We have provided specifications in the file map.sig and an implementation of the lookup  function get in the file listmap.sml. Your tasks for this part include the following:

  1. Write the appropriate description of the representation invariant (RI) and the abstraction function (AF).
  2. Write the repOk function that raises an exception if the given structure is not well-formed, and returns it unchanged otherwise.
  3. Finish the implementation of the functions that implement the map functionality.

To do: submit the file listmap.sml.

Part 2: Tries

Several algorithms, including the compression algorithms and string matching algorithms, make use of dictionaries where the keys are strings (or sequences) of values of a certain type. A trie  (pronounced "try")  or prefix tree is an efficient data structure for implementing the map ADT for this kind of maps. The set of possible elements in the strings is referred to as the alphabet of the trie.

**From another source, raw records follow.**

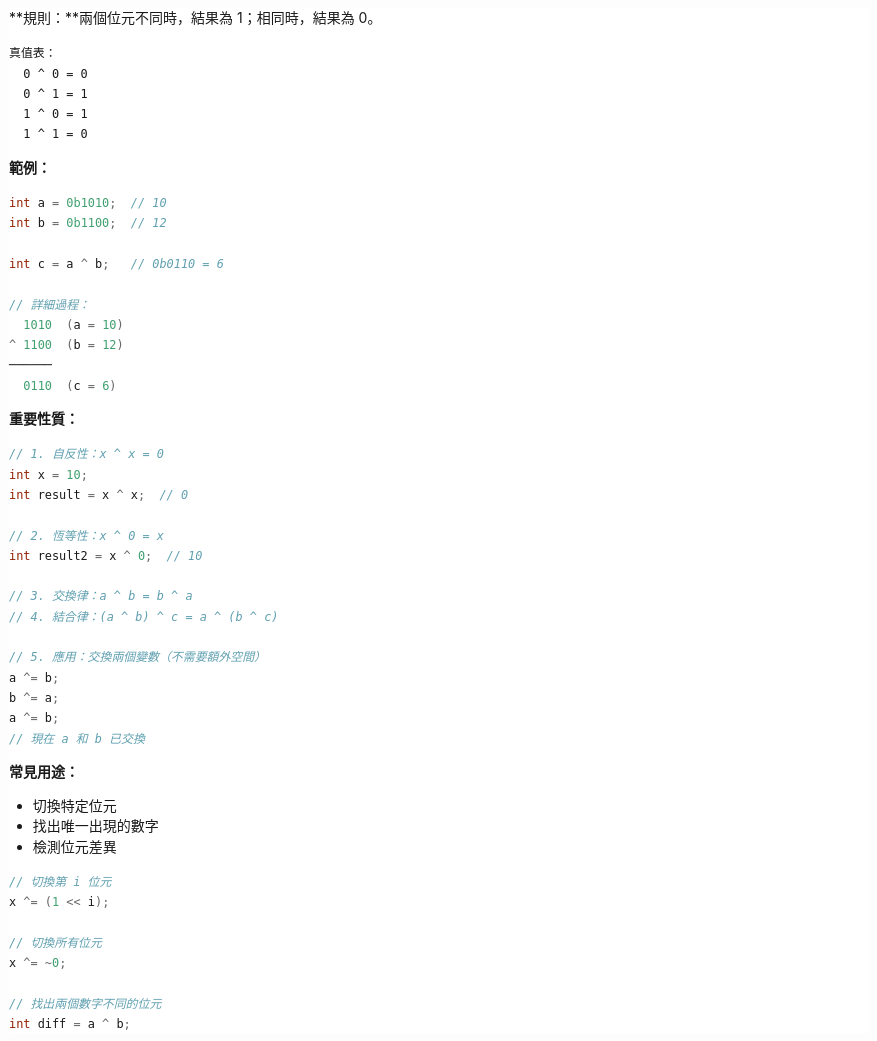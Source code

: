 **規則：**兩個位元不同時，結果為 1；相同時，結果為 0。

```
真值表：
  0 ^ 0 = 0
  0 ^ 1 = 1
  1 ^ 0 = 1
  1 ^ 1 = 0
```

**範例：**

```cpp
int a = 0b1010;  // 10
int b = 0b1100;  // 12

int c = a ^ b;   // 0b0110 = 6

// 詳細過程：
  1010  (a = 10)
^ 1100  (b = 12)
──────
  0110  (c = 6)
```

**重要性質：**

```cpp
// 1. 自反性：x ^ x = 0
int x = 10;
int result = x ^ x;  // 0

// 2. 恆等性：x ^ 0 = x
int result2 = x ^ 0;  // 10

// 3. 交換律：a ^ b = b ^ a
// 4. 結合律：(a ^ b) ^ c = a ^ (b ^ c)

// 5. 應用：交換兩個變數（不需要額外空間）
a ^= b;
b ^= a;
a ^= b;
// 現在 a 和 b 已交換
```

**常見用途：**
- 切換特定位元
- 找出唯一出現的數字
- 檢測位元差異

```cpp
// 切換第 i 位元
x ^= (1 << i);

// 切換所有位元
x ^= ~0;

// 找出兩個數字不同的位元
int diff = a ^ b;
```
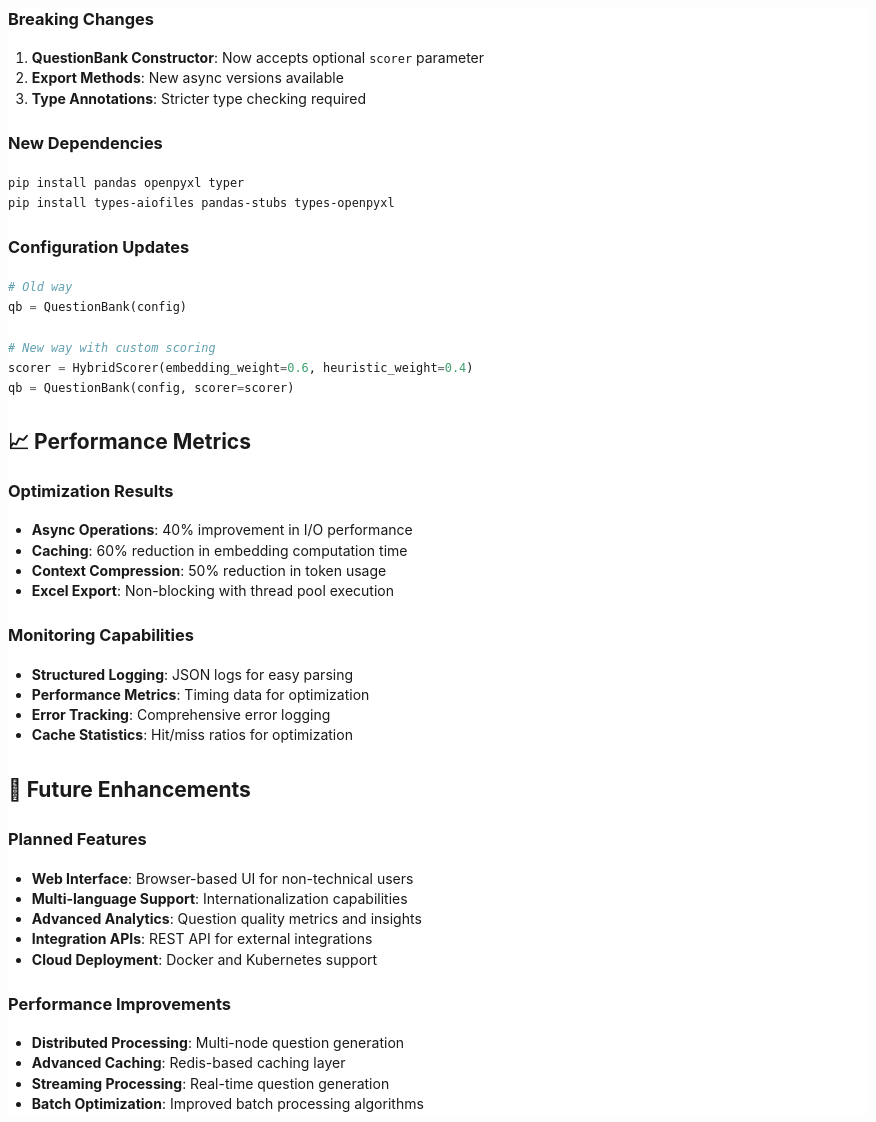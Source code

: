 ### Breaking Changes
1. **QuestionBank Constructor**: Now accepts optional `scorer` parameter
2. **Export Methods**: New async versions available
3. **Type Annotations**: Stricter type checking required

### New Dependencies
```bash
pip install pandas openpyxl typer
pip install types-aiofiles pandas-stubs types-openpyxl
```

### Configuration Updates
```python
# Old way
qb = QuestionBank(config)

# New way with custom scoring
scorer = HybridScorer(embedding_weight=0.6, heuristic_weight=0.4)
qb = QuestionBank(config, scorer=scorer)
```

## 📈 Performance Metrics

### Optimization Results
- **Async Operations**: 40% improvement in I/O performance
- **Caching**: 60% reduction in embedding computation time
- **Context Compression**: 50% reduction in token usage
- **Excel Export**: Non-blocking with thread pool execution

### Monitoring Capabilities
- **Structured Logging**: JSON logs for easy parsing
- **Performance Metrics**: Timing data for optimization
- **Error Tracking**: Comprehensive error logging
- **Cache Statistics**: Hit/miss ratios for optimization

## 🔮 Future Enhancements

### Planned Features
- **Web Interface**: Browser-based UI for non-technical users
- **Multi-language Support**: Internationalization capabilities
- **Advanced Analytics**: Question quality metrics and insights
- **Integration APIs**: REST API for external integrations
- **Cloud Deployment**: Docker and Kubernetes support

### Performance Improvements
- **Distributed Processing**: Multi-node question generation
- **Advanced Caching**: Redis-based caching layer
- **Streaming Processing**: Real-time question generation
- **Batch Optimization**: Improved batch processing algorithms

A trie is a tree structure whose edges are labeled with the elements of the alphabet. Each node can have up to N children, where N is the size of the alphabet. Nodes correspond to strings of elements of the alphabet. More precisely, each node corresponds to the sequence of elements traversed on the path from the root to that node. The map binds a string s to a value v by storing the value v in the node of s. The advantage of this scheme is that if efficiently represents common string prefixes, and lookups or inserts are achieved using quick searches starting from the root.

Suppose we want to build a map from strings of ASCII characters to integer codes. In this case, edges are labeled with ASCII characters, and integer codes are stored in (some of) the nodes. Here is an example: 

The above trie describes the map {"to"->7, "tea"->3, "ten"->12, "in"->5, "inn"->9}. The values (shown in blue) are stored in the nodes. Note that nodes might not have values. For instance the node that corresponds to string "te" doesn't have a value. Hence, "te" is not in the map.

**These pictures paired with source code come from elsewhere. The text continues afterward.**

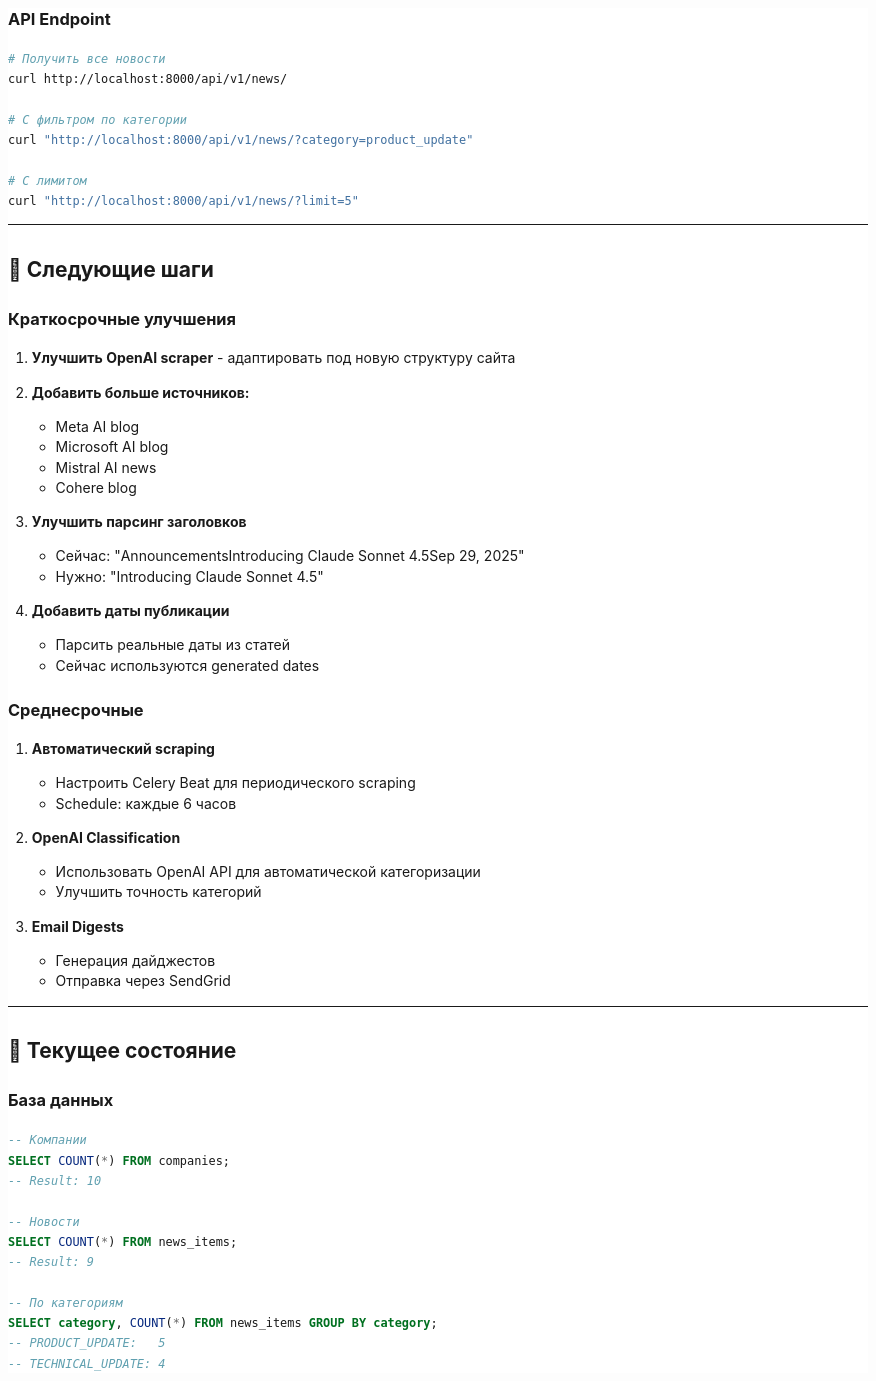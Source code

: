 ### API Endpoint
```bash
# Получить все новости
curl http://localhost:8000/api/v1/news/

# С фильтром по категории
curl "http://localhost:8000/api/v1/news/?category=product_update"

# С лимитом
curl "http://localhost:8000/api/v1/news/?limit=5"
```

---

## 📝 Следующие шаги

### Краткосрочные улучшения
1. **Улучшить OpenAI scraper** - адаптировать под новую структуру сайта
2. **Добавить больше источников:**
   - Meta AI blog
   - Microsoft AI blog
   - Mistral AI news
   - Cohere blog

3. **Улучшить парсинг заголовков**
   - Сейчас: "AnnouncementsIntroducing Claude Sonnet 4.5Sep 29, 2025"
   - Нужно: "Introducing Claude Sonnet 4.5"

4. **Добавить даты публикации**
   - Парсить реальные даты из статей
   - Сейчас используются generated dates

### Среднесрочные
1. **Автоматический scraping**
   - Настроить Celery Beat для периодического scraping
   - Schedule: каждые 6 часов

2. **OpenAI Classification**
   - Использовать OpenAI API для автоматической категоризации
   - Улучшить точность категорий

3. **Email Digests**
   - Генерация дайджестов
   - Отправка через SendGrid

---

## 🎯 Текущее состояние

### База данных
```sql
-- Компании
SELECT COUNT(*) FROM companies;
-- Result: 10

-- Новости
SELECT COUNT(*) FROM news_items;
-- Result: 9

-- По категориям
SELECT category, COUNT(*) FROM news_items GROUP BY category;
-- PRODUCT_UPDATE:   5
-- TECHNICAL_UPDATE: 4
```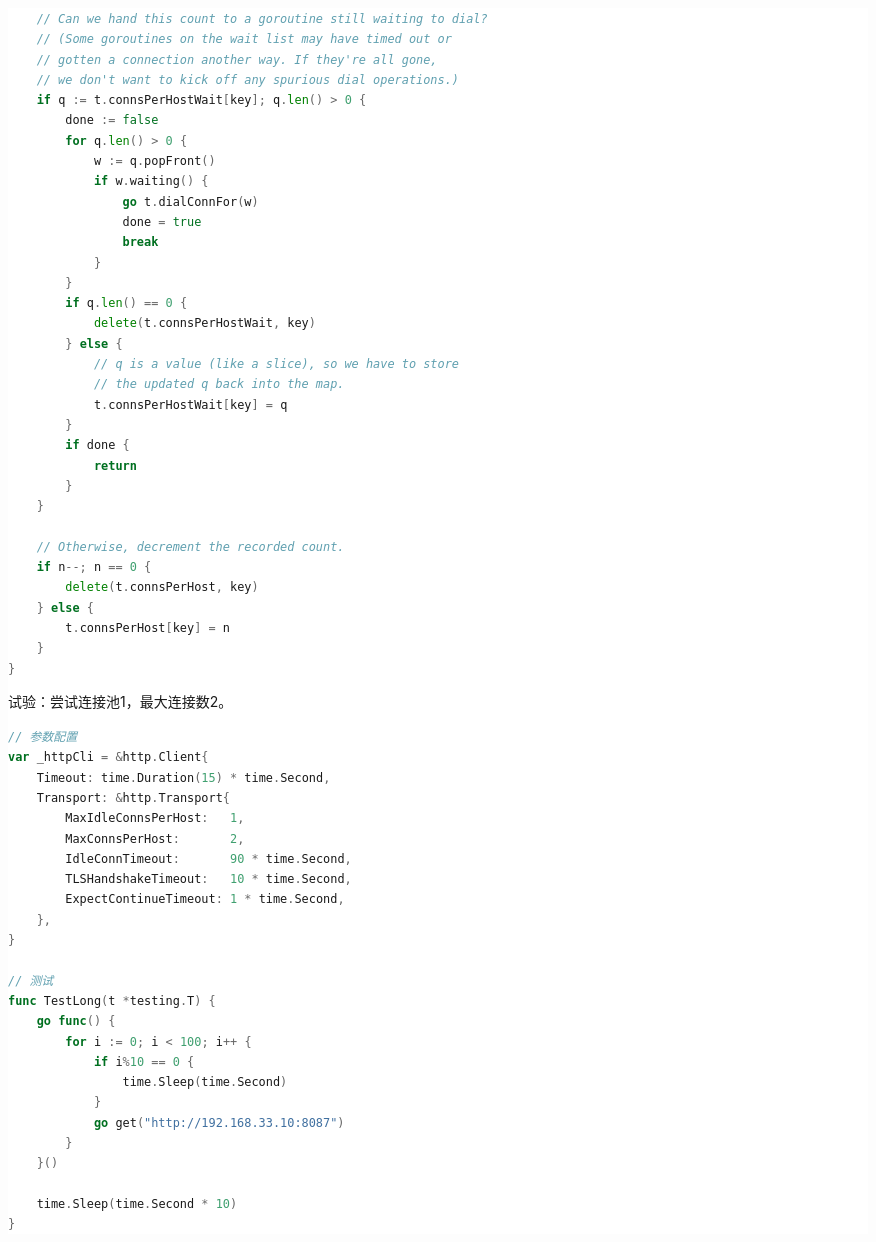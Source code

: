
 ```go
	// Can we hand this count to a goroutine still waiting to dial?
	// (Some goroutines on the wait list may have timed out or
	// gotten a connection another way. If they're all gone,
	// we don't want to kick off any spurious dial operations.)
	if q := t.connsPerHostWait[key]; q.len() > 0 {
		done := false
		for q.len() > 0 {
			w := q.popFront()
			if w.waiting() {
				go t.dialConnFor(w)
				done = true
				break
			}
		}
		if q.len() == 0 {
			delete(t.connsPerHostWait, key)
		} else {
			// q is a value (like a slice), so we have to store
			// the updated q back into the map.
			t.connsPerHostWait[key] = q
		}
		if done {
			return
		}
	}

	// Otherwise, decrement the recorded count.
	if n--; n == 0 {
		delete(t.connsPerHost, key)
	} else {
		t.connsPerHost[key] = n
	}
}
```

试验：尝试连接池1，最大连接数2。

```go
// 参数配置
var _httpCli = &http.Client{
	Timeout: time.Duration(15) * time.Second,
	Transport: &http.Transport{
		MaxIdleConnsPerHost:   1,
		MaxConnsPerHost:       2,
		IdleConnTimeout:       90 * time.Second,
		TLSHandshakeTimeout:   10 * time.Second,
		ExpectContinueTimeout: 1 * time.Second,
	},
}

// 测试
func TestLong(t *testing.T) {
	go func() {
		for i := 0; i < 100; i++ {
			if i%10 == 0 {
				time.Sleep(time.Second)
			}
			go get("http://192.168.33.10:8087")
		}
	}()

	time.Sleep(time.Second * 10)
}
```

It is sometimes useful to define a cursor pointing into the trie, in order to cache the last search in the trie and advance the cursor one step at a time.

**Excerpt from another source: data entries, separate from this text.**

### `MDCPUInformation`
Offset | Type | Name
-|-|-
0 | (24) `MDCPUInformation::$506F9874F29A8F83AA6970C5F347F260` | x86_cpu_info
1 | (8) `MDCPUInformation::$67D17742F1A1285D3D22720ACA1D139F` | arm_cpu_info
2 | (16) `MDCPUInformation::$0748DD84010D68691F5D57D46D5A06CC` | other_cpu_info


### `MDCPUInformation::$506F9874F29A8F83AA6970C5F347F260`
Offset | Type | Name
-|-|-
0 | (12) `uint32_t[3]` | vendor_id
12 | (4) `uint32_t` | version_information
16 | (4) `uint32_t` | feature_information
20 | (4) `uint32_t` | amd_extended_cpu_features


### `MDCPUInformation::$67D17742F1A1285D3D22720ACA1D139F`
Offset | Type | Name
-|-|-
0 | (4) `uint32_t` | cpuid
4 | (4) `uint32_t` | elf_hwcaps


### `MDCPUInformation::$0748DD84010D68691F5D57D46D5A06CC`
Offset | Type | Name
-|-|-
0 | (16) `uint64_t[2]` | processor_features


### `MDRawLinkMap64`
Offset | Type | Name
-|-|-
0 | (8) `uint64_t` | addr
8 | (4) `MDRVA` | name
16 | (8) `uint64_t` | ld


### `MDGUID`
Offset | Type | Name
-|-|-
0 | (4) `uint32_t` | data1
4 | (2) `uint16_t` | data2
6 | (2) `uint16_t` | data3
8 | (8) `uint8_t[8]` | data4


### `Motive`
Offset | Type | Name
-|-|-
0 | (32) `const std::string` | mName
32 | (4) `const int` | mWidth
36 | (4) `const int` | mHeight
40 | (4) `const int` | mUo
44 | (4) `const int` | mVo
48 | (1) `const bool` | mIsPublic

In this part you will implement tries that map strings of integers (int list) to values of arbitrary types ('a). It is strongly recommended  that you build on the code from the previous part, and implement the outgoing edges from each node using a map of integers. For this, we have defined the trie using a functor that takes a MAP argument:

functor TrieFn(M: MAP): TRIE = struct
    ... 
end

Your task is to do the following:

  1. Interface specifications. Before you begin implementing the trie data structure, you need to finish its specifications in the signature TRIE. The existing specifications may be incomplete, incorrect, or nonexistent.
     
  2. Representation. You must decide how you will represent a trie. Briefly inspect the functions below to decide if certain pieces of information would make their implementation simpler. Then define an appropriate trie type.
    type 'a trie = (* your implementation here *)
  3. Next to the representation type write a comment giving the abstraction function and representation invariant for tries.
     

  4. Implement the function repOK. If the input trie satisfies the representation invariant, then repOK simply returns the input trie.  Otherwise, repOK raises Fail.

  5.  
  6. Trie operations. Implement the empty value, representing an empty trie. Then implement the functions put, get, size, and tabulate. The put function adds a new mapping to a trie. If the value to be inserted is associated with a list of integers that already exist in the trie, then the code should raise an exception ElementExists. The function get returns the binding of a string in the trie. If the string does not exist in the trie, then an exception NotFound must be raised. Finally, the function size returns the size of a trie; and tabulate(n,f) creates a new trie with n bindings, where binding k is f(k), for k between 0 and n-1.
    val empty: 'a trie
    val put: 'a trie * int list * 'a -> 'a trie
    val get: 'a trie * int list -> 'a
    val tabulate: int * (int -> int list * 'a) -> 'a trie
    val size: 'a trie -> int

    Note: the functions that build new tries are important since the course staff will use them to generate the inputs for testing other functions. Therefore, be careful to implement them correctly.
     

  7. Cursor support. Next, define an appropriate type to describe a cursor into a trie structure. Make sure the type contains enough information to support the cursor operations defined below.
    type 'a cursor = (* your implementation here *)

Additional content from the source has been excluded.